TGF-β Signalling Mediates the Anti-Inflammatory Activity of Enamel Matrix Derivative In Vitro

Enamel matrix derivative (EMD) prepared from extracted porcine fetal tooth material can support the regrow of periodontal tissues. Previous findings suggest that EMD has anti-inflammatory properties and TGF-β activity in vitro. However, the anti-inflammatory activity of EMD is mediated via TGF-β has not been considered. To this aim, we first established a bioassay to confirm the anti-inflammatory activity of EMD. The bioassay was based on the RAW 264.7 macrophage cell line and proven with primary macrophages where EMD significantly reduced the forced expression of IL-6. We then confirmed the presence of TGF-β1 in EMD by immunoassay and by provoking the Smad2/3 nuclear translocation in RAW 264.7 macrophages.
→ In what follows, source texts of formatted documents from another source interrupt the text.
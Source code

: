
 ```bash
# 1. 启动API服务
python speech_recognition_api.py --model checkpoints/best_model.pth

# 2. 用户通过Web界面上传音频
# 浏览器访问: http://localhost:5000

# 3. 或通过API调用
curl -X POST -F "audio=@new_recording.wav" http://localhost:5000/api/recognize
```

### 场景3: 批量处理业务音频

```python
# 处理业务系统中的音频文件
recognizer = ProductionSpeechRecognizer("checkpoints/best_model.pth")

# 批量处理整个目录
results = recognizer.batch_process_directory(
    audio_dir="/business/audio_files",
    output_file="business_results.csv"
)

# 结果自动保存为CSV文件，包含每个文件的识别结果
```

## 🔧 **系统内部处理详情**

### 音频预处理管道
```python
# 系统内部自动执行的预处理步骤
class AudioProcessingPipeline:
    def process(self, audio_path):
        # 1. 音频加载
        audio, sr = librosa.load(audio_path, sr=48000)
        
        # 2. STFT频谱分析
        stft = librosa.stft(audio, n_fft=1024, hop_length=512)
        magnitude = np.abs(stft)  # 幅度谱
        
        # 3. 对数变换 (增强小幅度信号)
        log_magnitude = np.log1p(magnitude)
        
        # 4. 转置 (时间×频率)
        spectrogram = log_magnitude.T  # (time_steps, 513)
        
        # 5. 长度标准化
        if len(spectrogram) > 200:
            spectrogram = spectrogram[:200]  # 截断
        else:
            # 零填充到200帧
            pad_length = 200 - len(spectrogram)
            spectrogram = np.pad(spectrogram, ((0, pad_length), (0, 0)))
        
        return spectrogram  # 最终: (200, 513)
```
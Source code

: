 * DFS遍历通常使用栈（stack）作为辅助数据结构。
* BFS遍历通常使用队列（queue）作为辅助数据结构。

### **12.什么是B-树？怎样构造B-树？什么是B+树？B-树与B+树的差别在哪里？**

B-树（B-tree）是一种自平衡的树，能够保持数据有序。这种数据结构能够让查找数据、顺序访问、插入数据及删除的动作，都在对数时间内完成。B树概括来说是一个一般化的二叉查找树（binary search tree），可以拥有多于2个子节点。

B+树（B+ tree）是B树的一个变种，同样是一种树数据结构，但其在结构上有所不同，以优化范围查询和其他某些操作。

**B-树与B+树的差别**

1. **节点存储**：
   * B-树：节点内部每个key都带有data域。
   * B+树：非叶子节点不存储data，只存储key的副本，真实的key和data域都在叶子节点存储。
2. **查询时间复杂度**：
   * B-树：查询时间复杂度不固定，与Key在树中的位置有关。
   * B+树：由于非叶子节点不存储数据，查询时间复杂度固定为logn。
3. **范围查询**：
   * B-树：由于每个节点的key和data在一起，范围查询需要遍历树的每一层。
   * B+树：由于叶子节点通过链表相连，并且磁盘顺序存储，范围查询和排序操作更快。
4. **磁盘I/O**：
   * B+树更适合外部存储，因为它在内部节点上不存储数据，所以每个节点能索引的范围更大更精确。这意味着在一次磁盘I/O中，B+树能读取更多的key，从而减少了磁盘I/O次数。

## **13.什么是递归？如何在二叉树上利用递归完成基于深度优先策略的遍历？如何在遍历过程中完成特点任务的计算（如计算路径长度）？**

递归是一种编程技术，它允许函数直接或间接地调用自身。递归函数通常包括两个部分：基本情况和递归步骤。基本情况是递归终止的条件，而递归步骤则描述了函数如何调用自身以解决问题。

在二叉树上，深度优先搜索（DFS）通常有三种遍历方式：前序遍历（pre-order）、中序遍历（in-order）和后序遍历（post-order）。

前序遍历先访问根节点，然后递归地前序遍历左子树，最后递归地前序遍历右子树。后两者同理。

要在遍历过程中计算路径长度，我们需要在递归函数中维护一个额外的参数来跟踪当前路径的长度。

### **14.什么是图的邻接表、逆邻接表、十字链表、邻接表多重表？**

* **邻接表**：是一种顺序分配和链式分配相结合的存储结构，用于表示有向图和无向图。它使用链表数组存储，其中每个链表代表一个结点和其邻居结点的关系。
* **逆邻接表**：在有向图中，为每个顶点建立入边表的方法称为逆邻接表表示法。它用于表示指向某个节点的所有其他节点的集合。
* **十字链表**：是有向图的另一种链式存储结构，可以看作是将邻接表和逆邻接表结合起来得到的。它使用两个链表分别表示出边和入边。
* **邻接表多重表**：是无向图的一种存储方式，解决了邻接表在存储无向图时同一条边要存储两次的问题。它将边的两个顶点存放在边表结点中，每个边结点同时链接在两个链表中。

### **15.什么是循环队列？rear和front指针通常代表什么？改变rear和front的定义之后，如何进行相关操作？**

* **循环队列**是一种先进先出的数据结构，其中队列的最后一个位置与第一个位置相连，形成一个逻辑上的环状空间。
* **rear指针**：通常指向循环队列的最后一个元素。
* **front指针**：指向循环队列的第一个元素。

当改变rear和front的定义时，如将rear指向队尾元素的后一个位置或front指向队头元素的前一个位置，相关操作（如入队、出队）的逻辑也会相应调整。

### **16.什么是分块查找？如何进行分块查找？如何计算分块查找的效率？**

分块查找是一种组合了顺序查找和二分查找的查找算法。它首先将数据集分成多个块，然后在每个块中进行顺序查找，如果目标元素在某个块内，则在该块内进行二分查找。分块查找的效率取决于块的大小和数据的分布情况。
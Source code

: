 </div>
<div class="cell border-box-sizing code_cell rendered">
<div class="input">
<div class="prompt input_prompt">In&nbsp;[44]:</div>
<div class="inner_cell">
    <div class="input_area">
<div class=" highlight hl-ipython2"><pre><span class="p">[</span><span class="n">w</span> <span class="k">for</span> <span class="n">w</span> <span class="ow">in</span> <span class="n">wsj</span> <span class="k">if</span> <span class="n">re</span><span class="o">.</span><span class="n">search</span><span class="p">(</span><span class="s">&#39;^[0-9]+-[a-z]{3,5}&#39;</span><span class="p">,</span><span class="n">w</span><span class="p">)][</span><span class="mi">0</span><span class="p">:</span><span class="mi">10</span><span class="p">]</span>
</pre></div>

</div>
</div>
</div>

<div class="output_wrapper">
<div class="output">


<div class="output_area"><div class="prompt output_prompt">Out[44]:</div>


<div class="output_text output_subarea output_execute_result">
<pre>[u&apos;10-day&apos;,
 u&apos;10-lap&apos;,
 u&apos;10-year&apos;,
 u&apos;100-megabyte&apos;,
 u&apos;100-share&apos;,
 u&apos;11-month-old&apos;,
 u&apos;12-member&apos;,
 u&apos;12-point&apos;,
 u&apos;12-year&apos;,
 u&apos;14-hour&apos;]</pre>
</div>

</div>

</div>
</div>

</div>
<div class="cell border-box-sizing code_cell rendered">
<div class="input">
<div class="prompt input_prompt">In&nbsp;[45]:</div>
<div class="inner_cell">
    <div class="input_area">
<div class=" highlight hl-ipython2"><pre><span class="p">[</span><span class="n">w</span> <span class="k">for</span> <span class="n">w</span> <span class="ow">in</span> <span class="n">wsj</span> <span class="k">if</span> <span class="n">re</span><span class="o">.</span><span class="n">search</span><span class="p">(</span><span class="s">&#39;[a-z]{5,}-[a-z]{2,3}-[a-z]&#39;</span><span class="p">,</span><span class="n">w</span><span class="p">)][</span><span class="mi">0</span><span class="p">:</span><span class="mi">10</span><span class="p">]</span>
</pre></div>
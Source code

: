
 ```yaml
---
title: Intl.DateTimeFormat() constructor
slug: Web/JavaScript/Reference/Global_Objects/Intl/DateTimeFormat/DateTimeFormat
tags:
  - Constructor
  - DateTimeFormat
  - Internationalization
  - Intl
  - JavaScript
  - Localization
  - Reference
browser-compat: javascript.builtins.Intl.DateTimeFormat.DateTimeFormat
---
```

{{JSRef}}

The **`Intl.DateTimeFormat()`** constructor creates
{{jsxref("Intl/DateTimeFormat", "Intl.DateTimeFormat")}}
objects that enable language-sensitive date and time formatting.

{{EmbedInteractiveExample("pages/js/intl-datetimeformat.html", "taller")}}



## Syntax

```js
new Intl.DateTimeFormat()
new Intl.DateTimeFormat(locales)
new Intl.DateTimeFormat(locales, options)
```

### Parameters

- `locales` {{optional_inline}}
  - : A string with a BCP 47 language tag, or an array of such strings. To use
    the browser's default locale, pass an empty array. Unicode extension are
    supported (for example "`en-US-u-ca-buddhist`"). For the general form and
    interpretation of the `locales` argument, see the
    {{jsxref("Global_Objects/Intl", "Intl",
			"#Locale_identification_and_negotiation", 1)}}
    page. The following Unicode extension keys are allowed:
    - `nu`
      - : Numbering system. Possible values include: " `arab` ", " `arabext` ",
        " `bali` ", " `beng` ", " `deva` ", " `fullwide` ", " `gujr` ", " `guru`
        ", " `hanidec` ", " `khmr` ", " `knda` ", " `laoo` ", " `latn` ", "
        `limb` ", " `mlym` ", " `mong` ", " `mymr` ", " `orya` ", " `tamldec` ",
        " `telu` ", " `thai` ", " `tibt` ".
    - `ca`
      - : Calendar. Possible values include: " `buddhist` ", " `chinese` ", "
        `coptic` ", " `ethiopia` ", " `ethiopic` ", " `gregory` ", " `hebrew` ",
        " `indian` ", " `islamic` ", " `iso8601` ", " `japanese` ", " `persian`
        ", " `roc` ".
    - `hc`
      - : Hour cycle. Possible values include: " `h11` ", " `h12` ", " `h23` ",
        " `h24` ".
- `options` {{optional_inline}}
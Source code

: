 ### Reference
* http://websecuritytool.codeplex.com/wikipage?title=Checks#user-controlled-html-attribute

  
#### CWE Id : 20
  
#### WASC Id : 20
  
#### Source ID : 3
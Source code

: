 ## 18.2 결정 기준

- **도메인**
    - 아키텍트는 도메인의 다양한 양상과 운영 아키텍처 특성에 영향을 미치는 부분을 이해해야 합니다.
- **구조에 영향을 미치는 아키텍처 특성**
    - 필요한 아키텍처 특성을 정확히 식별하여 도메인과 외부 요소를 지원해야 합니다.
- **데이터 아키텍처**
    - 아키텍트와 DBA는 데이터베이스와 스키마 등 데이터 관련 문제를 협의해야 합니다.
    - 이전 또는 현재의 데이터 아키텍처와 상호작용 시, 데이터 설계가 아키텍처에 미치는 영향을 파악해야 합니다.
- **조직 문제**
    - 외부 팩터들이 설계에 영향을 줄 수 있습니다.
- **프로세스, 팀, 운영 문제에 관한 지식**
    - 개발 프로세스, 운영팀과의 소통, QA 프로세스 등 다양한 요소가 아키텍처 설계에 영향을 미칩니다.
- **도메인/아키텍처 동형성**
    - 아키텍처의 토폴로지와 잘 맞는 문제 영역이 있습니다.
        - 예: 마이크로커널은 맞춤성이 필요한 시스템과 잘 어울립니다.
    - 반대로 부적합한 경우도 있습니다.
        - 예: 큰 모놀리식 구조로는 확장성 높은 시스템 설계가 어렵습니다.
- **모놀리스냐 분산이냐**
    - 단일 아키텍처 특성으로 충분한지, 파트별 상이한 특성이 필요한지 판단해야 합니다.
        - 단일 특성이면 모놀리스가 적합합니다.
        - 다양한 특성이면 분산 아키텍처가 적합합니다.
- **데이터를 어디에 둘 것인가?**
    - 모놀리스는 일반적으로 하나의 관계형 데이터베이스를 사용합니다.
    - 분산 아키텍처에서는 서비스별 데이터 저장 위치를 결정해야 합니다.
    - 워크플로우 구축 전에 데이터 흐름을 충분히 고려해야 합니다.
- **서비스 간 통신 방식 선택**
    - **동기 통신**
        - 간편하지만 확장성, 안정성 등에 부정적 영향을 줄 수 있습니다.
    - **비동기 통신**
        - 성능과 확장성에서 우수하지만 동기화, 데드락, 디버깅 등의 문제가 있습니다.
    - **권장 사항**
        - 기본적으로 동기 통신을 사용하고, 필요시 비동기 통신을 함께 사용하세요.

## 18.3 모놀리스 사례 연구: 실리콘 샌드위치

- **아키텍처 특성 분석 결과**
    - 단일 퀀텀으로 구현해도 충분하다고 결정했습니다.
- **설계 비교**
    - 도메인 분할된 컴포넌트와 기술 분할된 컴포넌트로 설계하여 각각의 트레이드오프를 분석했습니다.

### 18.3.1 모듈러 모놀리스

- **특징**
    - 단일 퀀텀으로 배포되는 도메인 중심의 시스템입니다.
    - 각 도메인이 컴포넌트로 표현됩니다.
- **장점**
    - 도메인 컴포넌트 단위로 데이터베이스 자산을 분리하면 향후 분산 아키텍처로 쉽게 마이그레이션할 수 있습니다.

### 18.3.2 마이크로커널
Next, we took advantage of the TGF-β receptor type I kinase-inhibitor SB431542 to block the respective signalling pathway. SB431542 reversed the anti-inflammatory activity of EMD and TGF-β in a bioassay when IL-6 and CXCL2 expression was driven by the LPS stimulation of RAW 264.7 macrophages. This central observation was supported by showing that SB431542 reversed the anti-inflammatory activity of EMD using IL-1β and TNF-α-stimulated ST2 bone marrow stromal cells. Together, these findings implicate that the TGF-β activity mediates at least part of the anti-inflammatory activity of EMD in vitro.